I am porting a bare metal application to the Keil MDK-PRO middleware so that we can use USB HOST.
I have nested interrupt handlers in the code, most take less than 25us to run. I have one interrupt handler though that can run as long as 1.5ms and I am hoping this will not disrupt the RTOS.
This long ISR allows higher priority ISR's to nest within it. I realize that this could cause the SYSTICK 1ms interrupt to "skip" a millisecond and I am hoping this will not cause any problems for the RTOS.
Rewriting this ISR would take a lot of work and I have limited time. Moving the code from the ISR to a RTOS Task would slow the response time down a lot (from ~100us at present to over 1ms).
Anyone have experience with running long ISR's and CMSIS-OS?
The code is monitoring a UART running at 230400 baud with 2 stop bits and no parity, so roughly 50us per character. Packets are sent over the UART with a 3 character gap (150us) at the end of the packet.
When a character is received a timer is set for 2 character times (100us). The timer fires when the packet gap is received. At this point the code must quickly examine the packet header and generate a response. Any delays mean the UART is sitting idle and bandwidth is lost.
This UART is used in a multi-drop RS485 bus passing real-time I/O data at 100Hz. There is also RPC and stream data which is inter-leaved with the real-time I/O. The bus must also work at 115200 baud when the cable length is long (1Km). Fitting all this data into a 100Hz cycle means each cycle has just 10ms or 100 characters to work with.

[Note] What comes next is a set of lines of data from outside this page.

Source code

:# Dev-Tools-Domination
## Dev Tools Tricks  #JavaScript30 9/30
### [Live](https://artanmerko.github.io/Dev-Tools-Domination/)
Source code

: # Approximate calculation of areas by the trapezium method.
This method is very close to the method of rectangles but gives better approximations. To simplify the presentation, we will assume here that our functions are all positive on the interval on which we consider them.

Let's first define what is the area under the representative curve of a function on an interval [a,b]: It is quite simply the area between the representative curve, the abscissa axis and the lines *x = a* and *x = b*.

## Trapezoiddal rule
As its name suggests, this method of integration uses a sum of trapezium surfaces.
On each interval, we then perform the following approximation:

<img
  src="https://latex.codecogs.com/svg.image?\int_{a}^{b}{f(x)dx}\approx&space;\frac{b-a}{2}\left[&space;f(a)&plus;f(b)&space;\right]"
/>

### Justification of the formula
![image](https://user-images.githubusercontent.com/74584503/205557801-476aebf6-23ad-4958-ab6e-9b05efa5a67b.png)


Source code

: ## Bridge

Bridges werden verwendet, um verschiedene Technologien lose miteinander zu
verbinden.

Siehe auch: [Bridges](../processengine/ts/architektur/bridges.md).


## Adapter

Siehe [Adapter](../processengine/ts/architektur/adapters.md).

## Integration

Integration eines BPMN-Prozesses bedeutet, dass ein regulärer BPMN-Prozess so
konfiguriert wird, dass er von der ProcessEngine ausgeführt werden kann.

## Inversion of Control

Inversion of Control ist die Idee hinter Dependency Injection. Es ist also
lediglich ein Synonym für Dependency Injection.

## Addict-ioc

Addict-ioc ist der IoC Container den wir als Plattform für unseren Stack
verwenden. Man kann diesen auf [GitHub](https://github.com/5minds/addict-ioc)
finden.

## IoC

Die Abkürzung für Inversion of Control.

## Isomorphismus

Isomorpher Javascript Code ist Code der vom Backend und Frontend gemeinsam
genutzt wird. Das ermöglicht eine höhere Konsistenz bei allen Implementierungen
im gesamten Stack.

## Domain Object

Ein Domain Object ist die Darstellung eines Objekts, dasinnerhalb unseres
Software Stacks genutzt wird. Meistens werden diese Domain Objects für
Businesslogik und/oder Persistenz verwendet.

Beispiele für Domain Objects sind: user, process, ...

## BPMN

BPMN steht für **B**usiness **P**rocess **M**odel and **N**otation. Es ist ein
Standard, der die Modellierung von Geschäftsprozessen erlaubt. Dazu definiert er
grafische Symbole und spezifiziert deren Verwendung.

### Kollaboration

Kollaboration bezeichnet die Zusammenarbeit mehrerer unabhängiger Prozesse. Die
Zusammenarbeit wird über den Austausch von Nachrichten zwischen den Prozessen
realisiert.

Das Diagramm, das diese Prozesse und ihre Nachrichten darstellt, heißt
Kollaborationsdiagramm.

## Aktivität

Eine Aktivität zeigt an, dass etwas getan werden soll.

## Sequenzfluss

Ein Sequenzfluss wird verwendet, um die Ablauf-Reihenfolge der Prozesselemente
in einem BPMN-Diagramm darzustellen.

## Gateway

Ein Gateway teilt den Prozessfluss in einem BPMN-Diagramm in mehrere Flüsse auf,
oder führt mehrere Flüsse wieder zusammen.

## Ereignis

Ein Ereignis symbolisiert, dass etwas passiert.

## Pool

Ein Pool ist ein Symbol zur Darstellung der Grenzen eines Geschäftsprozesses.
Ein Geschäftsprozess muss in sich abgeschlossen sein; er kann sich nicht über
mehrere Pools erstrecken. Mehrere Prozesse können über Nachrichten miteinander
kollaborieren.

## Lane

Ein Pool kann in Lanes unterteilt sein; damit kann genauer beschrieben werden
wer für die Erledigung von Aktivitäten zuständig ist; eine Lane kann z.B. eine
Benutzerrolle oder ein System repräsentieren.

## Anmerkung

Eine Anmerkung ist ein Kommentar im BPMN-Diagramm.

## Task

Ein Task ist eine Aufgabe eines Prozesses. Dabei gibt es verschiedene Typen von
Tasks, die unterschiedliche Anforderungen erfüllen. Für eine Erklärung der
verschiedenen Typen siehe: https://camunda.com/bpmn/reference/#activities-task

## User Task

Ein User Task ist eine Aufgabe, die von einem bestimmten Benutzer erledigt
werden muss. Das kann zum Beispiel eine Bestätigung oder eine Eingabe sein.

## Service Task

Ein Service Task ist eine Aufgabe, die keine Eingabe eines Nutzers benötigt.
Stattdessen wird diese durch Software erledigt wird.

The RS485 bus is a simplex master/slave arrangement (similar to MODBUS), meaning there can only be a single unit transmitting. This system has been working for several years and achieves these goals but now I must add USB Host to it, which has lead to this question.

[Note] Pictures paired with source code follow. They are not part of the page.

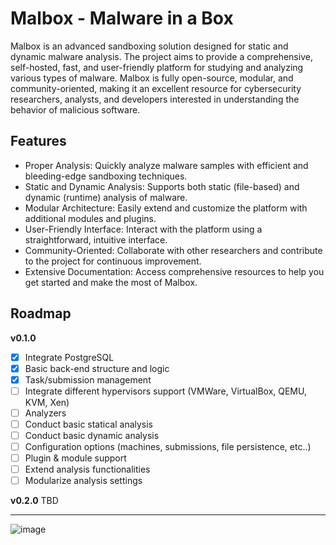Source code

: # Malbox - Malware in a Box
Malbox is an advanced sandboxing solution designed for static and dynamic malware analysis. 
The project aims to provide a comprehensive, self-hosted, fast, and user-friendly platform for studying and analyzing various types of malware. 
Malbox is fully open-source, modular, and community-oriented, making it an excellent resource for cybersecurity researchers, analysts, and developers interested in understanding the behavior of malicious software.

## Features
- Proper Analysis: Quickly analyze malware samples with efficient and bleeding-edge sandboxing techniques.
- Static and Dynamic Analysis: Supports both static (file-based) and dynamic (runtime) analysis of malware.
- Modular Architecture: Easily extend and customize the platform with additional modules and plugins.
- User-Friendly Interface: Interact with the platform using a straightforward, intuitive interface.
- Community-Oriented: Collaborate with other researchers and contribute to the project for continuous improvement.
- Extensive Documentation: Access comprehensive resources to help you get started and make the most of Malbox.

## Roadmap

**v0.1.0**
- [x] Integrate PostgreSQL
- [x] Basic back-end structure and logic
- [x] Task/submission management
- [ ] Integrate different hypervisors support (VMWare, VirtualBox, QEMU, KVM, Xen)
- [ ] Analyzers
- [ ] Conduct basic statical analysis
- [ ] Conduct basic dynamic analysis
- [ ] Configuration options (machines, submissions, file persistence, etc..) 
- [ ] Plugin & module support
- [ ] Extend analysis functionalities
- [ ] Modularize analysis settings

**v0.2.0**
TBD

---


![image](https://github.com/shard77/malbox/assets/106669955/a9931927-102a-484b-bc27-ffb6f63507f4)
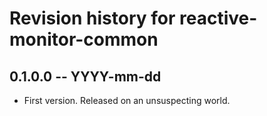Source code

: # Revision history for reactive-monitor-common

## 0.1.0.0 -- YYYY-mm-dd

* First version. Released on an unsuspecting world.
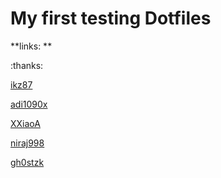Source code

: # My first testing Dotfiles

**links: ** 

:thanks:

[ikz87](https://github.com/ikz87/dots-2.0/tree/main)

[adi1090x](https://github.com/adi1090x/rofi)

[XXiaoA](https://github.com/XXiaoA/dotfiles/blob/main/eww/yuck/bar.yuck)

[niraj998](https://github.com/niraj998/dotfiles/tree/main)

[gh0stzk](https://github.com/gh0stzk/dotfiles/blob/master/config/bspwm/src/config/xsettingsd)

Currently when the code detects a packet gap it starts a low priority ISR (which allows higher priority ISR's to interrupt it). This low priority ISR usually takes about 500us to copy the data from the UART receive buffer into internal storage, examine the header and fill the UART transmit buffer with the response. Rarely it can take up to 1.5ms which is my concern.
The difficulty with moving the response code in to a task is that the time from packet gap detection until the task runs would be over 1ms leading to a lost bandwidth (UART sitting idle).
Rewriting the entire bus system to avoid needing this quick response would be a major undertaking and my boss is already pressuring me to have this system working with USB yesterday :)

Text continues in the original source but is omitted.